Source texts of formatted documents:

◇ ◇ ◇

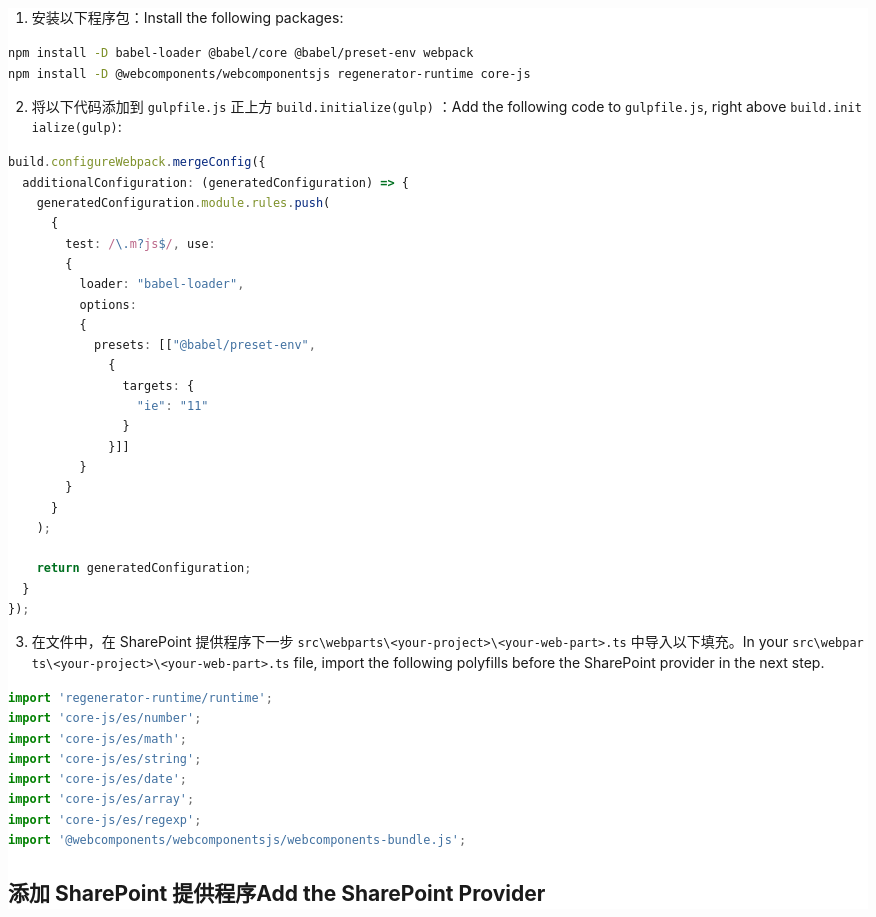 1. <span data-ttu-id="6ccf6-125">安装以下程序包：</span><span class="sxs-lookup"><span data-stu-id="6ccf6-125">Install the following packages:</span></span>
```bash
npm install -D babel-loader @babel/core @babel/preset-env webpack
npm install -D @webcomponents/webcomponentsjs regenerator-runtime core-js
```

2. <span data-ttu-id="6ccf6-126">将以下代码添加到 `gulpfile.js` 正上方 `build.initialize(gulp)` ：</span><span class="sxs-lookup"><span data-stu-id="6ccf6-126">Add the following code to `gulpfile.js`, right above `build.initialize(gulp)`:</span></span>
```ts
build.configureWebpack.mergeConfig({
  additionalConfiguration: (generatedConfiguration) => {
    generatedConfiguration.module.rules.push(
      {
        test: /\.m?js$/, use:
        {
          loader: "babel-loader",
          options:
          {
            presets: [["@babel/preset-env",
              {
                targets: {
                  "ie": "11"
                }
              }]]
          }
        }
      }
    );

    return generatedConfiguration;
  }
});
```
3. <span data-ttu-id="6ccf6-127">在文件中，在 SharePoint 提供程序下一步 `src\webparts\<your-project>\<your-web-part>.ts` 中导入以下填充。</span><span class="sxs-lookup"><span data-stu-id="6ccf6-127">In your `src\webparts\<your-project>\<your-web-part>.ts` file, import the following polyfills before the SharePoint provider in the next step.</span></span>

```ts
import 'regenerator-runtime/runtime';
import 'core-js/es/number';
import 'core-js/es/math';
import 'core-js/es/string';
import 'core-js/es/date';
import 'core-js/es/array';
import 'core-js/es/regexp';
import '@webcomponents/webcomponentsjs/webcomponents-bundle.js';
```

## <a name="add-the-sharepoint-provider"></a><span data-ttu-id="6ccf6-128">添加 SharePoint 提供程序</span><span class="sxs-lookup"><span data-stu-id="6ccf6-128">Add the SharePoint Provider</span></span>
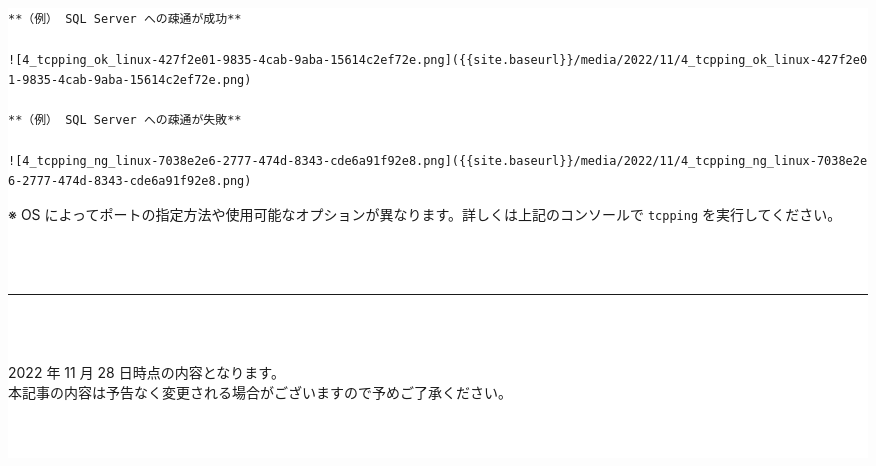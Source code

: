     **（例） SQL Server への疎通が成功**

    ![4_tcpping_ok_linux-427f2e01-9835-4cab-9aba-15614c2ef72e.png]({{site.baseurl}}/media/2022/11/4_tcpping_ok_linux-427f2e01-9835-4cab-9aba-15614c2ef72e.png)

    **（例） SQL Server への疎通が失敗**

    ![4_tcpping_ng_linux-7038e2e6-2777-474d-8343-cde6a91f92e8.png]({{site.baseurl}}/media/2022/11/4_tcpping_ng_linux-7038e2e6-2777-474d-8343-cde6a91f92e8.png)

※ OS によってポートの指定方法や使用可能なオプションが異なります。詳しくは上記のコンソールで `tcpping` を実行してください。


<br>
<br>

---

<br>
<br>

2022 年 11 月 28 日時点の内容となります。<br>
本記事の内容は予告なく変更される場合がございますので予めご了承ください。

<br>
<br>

◇ ◇ ◇

**Task:** Show every line from the entries above in which the word "regenerator" appears.

**Expected output:**
npm install -D @webcomponents/webcomponentsjs regenerator-runtime core-js
import 'regenerator-runtime/runtime';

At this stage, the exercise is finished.